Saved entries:

^^^^^^^^^^^^^^^^

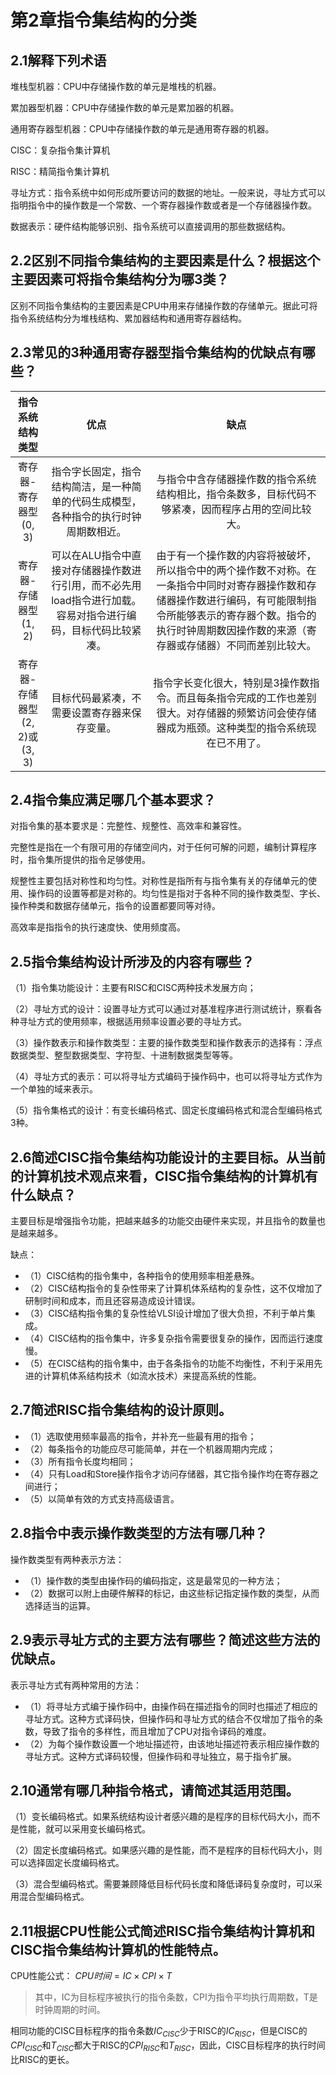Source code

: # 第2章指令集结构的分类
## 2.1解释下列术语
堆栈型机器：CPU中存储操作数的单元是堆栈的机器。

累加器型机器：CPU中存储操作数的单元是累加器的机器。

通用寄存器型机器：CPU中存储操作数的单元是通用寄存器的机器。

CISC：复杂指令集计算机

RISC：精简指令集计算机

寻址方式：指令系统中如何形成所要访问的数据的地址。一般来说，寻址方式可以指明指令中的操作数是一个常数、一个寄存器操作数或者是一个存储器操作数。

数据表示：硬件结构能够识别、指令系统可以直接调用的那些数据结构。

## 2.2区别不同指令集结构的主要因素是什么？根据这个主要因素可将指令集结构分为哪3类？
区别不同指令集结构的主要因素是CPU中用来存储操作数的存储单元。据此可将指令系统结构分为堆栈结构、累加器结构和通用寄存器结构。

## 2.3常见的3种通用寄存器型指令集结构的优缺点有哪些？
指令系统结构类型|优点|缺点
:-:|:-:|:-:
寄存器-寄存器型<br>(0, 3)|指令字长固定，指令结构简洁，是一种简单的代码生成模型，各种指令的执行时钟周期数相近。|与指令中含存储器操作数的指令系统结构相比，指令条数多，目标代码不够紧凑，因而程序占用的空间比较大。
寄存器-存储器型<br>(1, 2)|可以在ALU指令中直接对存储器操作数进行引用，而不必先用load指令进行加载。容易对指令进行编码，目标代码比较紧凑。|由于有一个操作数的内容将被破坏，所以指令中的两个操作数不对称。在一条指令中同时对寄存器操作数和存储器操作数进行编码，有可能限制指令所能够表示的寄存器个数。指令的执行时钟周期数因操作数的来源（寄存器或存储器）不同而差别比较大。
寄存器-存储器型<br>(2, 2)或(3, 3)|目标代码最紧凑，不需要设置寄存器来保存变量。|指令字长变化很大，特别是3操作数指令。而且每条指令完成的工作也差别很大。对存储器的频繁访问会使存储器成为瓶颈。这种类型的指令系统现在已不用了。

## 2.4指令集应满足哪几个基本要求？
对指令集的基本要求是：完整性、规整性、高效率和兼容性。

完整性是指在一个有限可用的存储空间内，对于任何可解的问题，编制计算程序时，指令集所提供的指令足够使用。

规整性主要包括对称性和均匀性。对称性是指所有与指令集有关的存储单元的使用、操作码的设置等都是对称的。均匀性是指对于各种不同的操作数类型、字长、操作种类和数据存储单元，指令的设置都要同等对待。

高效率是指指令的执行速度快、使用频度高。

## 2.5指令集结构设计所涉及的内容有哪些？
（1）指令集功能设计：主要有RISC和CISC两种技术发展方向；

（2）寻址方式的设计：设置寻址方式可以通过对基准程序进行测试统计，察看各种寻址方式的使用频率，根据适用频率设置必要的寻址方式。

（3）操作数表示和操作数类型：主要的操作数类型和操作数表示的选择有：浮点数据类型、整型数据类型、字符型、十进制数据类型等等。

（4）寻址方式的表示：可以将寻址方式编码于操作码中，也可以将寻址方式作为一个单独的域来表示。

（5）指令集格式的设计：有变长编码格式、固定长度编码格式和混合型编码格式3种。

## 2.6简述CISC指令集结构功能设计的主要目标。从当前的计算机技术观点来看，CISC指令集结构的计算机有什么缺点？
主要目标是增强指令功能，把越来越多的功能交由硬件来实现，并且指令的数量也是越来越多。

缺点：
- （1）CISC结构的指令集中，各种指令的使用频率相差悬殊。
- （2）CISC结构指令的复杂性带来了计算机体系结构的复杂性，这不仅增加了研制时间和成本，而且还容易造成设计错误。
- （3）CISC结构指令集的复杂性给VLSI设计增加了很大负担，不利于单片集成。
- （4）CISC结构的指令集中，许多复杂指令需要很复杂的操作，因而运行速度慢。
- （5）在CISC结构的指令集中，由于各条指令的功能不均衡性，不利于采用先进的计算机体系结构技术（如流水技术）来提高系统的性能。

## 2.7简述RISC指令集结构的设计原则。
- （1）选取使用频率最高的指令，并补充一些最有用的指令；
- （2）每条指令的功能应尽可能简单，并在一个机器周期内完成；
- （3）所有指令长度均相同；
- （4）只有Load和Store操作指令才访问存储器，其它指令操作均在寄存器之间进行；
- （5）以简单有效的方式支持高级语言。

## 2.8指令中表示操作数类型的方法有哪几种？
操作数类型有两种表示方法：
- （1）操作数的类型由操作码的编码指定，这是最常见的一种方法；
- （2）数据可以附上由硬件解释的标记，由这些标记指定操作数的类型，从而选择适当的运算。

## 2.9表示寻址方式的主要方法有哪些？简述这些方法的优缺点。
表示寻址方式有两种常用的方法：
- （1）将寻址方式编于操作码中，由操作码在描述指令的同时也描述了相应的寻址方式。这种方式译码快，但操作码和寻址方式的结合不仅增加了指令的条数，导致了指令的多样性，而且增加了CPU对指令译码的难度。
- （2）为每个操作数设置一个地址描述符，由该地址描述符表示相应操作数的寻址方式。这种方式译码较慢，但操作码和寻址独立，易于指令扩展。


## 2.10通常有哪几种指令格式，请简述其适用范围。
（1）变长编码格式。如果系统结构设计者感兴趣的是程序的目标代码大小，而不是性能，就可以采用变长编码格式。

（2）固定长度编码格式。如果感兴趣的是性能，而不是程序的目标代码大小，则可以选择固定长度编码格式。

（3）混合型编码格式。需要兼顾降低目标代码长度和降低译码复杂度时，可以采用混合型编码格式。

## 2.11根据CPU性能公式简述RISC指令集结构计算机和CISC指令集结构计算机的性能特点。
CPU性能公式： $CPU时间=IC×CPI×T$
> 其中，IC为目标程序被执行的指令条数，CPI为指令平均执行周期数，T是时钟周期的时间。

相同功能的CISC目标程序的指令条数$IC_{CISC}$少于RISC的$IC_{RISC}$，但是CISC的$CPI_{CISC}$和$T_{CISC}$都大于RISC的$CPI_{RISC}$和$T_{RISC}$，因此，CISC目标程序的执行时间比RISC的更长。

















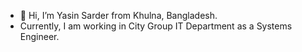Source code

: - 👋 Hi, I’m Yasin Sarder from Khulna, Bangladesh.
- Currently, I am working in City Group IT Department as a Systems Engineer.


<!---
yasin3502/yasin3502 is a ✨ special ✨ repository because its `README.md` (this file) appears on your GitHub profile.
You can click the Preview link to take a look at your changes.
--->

^^^^^^^^^^^^^^^^

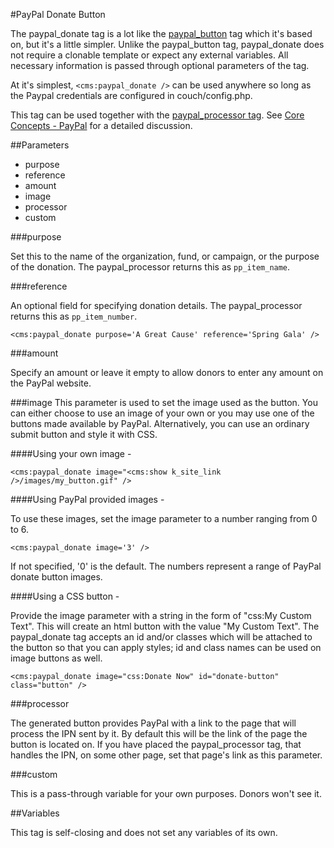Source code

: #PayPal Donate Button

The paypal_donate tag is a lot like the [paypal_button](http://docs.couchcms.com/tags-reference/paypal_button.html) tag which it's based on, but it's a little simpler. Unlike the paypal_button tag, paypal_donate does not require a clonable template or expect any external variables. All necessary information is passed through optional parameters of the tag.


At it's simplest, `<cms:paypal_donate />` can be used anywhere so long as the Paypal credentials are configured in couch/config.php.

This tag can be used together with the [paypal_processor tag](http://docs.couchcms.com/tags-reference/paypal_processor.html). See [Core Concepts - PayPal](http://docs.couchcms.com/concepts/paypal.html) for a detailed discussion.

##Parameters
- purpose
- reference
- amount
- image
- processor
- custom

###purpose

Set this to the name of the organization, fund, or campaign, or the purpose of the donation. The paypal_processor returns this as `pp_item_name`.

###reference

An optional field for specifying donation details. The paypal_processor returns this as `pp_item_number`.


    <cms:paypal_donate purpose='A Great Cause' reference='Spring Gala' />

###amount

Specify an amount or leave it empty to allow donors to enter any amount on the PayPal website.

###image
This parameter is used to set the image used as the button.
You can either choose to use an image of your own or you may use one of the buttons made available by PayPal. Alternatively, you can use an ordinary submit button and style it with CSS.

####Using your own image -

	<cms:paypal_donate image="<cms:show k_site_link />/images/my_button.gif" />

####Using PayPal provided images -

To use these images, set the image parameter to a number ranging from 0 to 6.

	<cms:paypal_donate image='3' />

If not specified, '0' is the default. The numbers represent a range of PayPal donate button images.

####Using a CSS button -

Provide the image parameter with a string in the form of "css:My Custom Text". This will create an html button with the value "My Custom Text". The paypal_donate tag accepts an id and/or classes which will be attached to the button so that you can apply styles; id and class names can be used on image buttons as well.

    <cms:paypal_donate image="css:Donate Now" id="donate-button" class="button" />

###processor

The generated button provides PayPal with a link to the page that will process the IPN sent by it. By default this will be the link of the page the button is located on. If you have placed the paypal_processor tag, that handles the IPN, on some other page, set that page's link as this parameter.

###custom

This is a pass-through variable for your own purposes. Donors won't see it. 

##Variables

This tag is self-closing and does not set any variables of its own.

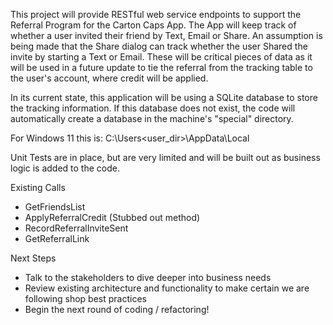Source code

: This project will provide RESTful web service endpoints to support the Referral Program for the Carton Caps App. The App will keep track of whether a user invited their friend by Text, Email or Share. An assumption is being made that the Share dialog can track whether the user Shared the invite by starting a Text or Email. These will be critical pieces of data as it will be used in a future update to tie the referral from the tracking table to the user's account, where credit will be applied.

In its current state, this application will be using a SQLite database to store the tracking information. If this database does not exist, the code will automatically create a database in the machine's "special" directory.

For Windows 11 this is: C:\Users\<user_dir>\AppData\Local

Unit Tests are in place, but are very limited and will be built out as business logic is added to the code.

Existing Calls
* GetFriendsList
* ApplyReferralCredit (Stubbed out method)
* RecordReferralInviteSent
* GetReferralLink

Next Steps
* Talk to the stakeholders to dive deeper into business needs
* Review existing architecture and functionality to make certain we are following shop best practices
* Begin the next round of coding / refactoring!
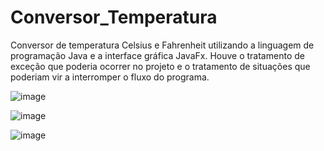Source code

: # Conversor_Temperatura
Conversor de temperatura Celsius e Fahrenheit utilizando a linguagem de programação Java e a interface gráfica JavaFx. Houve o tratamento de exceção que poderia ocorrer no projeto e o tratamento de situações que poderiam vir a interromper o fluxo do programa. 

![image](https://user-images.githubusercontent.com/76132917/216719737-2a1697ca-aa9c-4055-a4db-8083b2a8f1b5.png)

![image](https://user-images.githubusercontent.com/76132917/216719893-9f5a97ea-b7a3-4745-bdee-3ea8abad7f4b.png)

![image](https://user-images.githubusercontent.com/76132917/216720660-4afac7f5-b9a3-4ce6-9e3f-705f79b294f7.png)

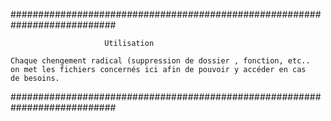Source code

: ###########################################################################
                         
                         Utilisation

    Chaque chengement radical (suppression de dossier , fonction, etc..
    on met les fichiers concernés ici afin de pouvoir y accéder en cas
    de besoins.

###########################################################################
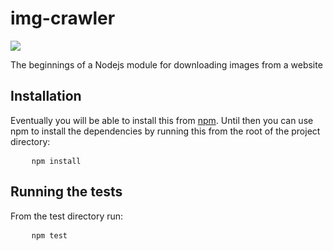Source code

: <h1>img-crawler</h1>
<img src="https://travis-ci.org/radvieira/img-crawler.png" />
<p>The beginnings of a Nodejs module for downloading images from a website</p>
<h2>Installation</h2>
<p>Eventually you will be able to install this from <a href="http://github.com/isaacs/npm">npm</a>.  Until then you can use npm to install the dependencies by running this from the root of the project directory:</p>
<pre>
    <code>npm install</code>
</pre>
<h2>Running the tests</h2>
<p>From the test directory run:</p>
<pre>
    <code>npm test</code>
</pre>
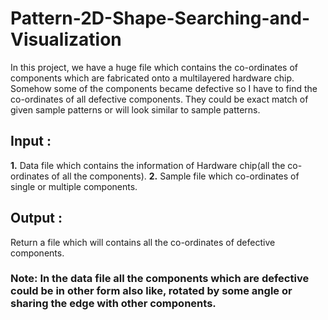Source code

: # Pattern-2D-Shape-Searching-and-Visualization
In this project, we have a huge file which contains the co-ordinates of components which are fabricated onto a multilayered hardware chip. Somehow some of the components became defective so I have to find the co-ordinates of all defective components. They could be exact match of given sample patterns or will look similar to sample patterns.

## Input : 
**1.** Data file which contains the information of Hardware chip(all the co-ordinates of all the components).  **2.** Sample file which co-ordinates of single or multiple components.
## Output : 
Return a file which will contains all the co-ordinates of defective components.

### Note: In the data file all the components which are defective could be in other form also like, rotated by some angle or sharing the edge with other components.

^^^^^^^^^^^^^^^^

**GOAL OF THE EXERCISE**
Give only a number, the count of lines above that include the string "donation".

**ANSWER SECTION**
2